Unter den Soundoptionen musst du den Fernseher als Standard-Ausgabegerät auswählen. Am einfachsten machst du das, indem du auf das Lautstärke-Symbol rechts unten (neben der System-Uhr) mit rechter Maustaste anklickst. Dort müsstest du den Eintrag finden.
Sonst weiss der Rechner nicht dass du die Soundausgabe über HDMI haben willst.


----------



## Herbboy (29. Dezember 2014)

Sofern du keinen Adapter mit im Spiel hast, musst Du nur, wie Sauerlandboy sagt, bei Sound den Ausgang auch aktivieren. Das geht zB auch per Start, Systemsteuerung, Hardware&Sound und dann nochmal Sound. Am besten klick "Sound" mal per Rechtsklick an, dann "Verknüpfung erstellen"  - dann hast Du für die Zukunft ein Symbol auf dem Desktop, mit dem Du per Doppelklick direkt zum Fenster für "Sound" kommst.

in dem Fenster hast Du dann so ne Art Liste, da müsste dann der Fernseher zu sehen sein und/oder die Grafikkarte mit ihrem HDMI-Ausgang. Einfach per Rechtsklick draufgehen und "als Standardgerät aktivieren" und am besten auch noch ".... Standardkommunikationsgerät" und dann per okay die Fenster schließen. Allerdings wird der Sound dann erst für die Sachen per HDMI aktiv, die du DANACH startest. 

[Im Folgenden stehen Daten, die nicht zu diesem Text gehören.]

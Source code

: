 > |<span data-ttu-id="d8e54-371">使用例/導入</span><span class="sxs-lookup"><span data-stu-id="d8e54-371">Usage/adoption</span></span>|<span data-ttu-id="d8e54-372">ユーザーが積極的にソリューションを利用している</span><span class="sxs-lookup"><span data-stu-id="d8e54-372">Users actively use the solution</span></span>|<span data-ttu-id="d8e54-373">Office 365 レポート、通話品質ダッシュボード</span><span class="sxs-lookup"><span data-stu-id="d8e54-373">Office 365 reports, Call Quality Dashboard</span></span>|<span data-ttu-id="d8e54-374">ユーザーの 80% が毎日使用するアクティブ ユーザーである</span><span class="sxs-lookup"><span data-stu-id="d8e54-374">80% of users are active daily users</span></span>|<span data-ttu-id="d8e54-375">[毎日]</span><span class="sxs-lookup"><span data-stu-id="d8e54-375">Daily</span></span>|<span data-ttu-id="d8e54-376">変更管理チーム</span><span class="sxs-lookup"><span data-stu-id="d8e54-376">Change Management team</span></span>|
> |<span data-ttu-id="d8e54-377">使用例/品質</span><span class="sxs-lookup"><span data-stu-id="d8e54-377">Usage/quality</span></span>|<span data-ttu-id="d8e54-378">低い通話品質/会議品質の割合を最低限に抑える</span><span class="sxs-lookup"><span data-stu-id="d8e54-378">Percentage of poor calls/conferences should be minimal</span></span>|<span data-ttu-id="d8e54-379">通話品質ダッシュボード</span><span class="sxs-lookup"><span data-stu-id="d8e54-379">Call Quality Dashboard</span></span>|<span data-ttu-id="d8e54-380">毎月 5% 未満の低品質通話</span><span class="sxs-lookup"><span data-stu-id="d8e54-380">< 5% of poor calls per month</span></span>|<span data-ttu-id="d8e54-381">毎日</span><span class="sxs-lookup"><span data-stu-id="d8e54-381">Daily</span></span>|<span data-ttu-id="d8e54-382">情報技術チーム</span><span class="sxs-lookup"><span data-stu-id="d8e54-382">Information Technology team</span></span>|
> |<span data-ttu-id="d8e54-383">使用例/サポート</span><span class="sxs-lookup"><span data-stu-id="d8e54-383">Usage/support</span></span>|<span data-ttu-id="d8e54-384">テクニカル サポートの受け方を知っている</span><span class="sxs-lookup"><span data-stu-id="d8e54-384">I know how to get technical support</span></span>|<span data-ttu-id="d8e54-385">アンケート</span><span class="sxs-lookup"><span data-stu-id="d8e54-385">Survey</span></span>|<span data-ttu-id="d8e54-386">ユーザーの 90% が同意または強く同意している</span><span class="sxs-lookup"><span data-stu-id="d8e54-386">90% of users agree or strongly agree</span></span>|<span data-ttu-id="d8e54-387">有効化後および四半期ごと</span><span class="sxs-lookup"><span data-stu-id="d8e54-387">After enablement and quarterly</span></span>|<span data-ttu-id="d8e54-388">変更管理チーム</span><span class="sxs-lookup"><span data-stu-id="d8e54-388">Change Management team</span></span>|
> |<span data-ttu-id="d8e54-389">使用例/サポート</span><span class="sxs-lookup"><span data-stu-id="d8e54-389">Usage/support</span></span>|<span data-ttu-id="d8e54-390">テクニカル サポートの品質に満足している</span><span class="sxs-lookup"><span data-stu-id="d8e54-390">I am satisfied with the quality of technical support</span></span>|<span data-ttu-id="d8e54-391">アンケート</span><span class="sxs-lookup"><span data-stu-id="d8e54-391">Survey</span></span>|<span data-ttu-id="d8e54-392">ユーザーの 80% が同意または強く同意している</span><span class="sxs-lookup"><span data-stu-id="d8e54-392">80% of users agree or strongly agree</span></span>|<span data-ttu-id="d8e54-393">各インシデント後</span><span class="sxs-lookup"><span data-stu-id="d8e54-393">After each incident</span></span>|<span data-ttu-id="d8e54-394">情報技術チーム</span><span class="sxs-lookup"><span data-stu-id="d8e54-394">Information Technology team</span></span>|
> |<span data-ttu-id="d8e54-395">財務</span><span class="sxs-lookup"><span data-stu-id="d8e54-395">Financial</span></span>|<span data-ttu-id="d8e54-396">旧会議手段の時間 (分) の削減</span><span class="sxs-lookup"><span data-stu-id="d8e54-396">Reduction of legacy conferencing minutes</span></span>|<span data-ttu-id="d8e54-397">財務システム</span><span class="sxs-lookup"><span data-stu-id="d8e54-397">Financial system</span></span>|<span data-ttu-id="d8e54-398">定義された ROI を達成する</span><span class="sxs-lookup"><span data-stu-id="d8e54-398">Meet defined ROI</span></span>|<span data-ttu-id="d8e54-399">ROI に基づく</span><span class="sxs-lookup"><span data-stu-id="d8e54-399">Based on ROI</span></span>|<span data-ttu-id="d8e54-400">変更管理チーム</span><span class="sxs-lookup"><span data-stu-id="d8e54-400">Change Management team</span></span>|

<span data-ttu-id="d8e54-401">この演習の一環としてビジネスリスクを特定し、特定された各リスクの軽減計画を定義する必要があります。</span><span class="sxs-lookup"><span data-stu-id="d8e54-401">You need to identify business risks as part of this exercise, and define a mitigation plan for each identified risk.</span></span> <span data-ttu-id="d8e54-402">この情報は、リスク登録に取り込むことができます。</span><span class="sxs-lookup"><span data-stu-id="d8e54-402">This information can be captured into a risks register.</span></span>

Und so oder so KANN es immer mal Mucken, wenn man bei laufendem PC umsteckt - falls es nicht anders geht, würd ich den PC runterfahren, Monitor ab, HDMI dran, TV schon Mal einschalten und auf den HDMI-Ausgang stellen und erst dann den PC hochfahren


----------



## Maschine20 (30. Dezember 2014)

Ich komme nicht weiter. Es ist kein Adapter im Spiel.. Der PC ist direkt mit dem Fernseher verbunden. Hab TV als Standartgerät angewählt. Heruntergefahren und neu gestartet. Ich bekomme keinen Ton. Das HDMI-Kabel muss am PC schon in der Grafikkarte stecken? Weil am Mainboard gibt es ja auch noch einen Ausgang aber das ist nur für interne Grafikeinheiten die ich ja mit meinem E3 Intel Prozessor nicht habe oder bin ich da falsch informiert?
Habt ihr noch ne andere Idee?


----------



## Herbboy (30. Dezember 2014)

Hast du denn mal mehrere Dinge ausprobiert? Manche Games bocken nämlich und schalten erst dann um, wenn man auch im Spiel bei den Optionen noch umstellt. Der Windows-Begrüßungssound oder ne MP3, die du doppelklickst, müssten aber an sich zu hören sein. 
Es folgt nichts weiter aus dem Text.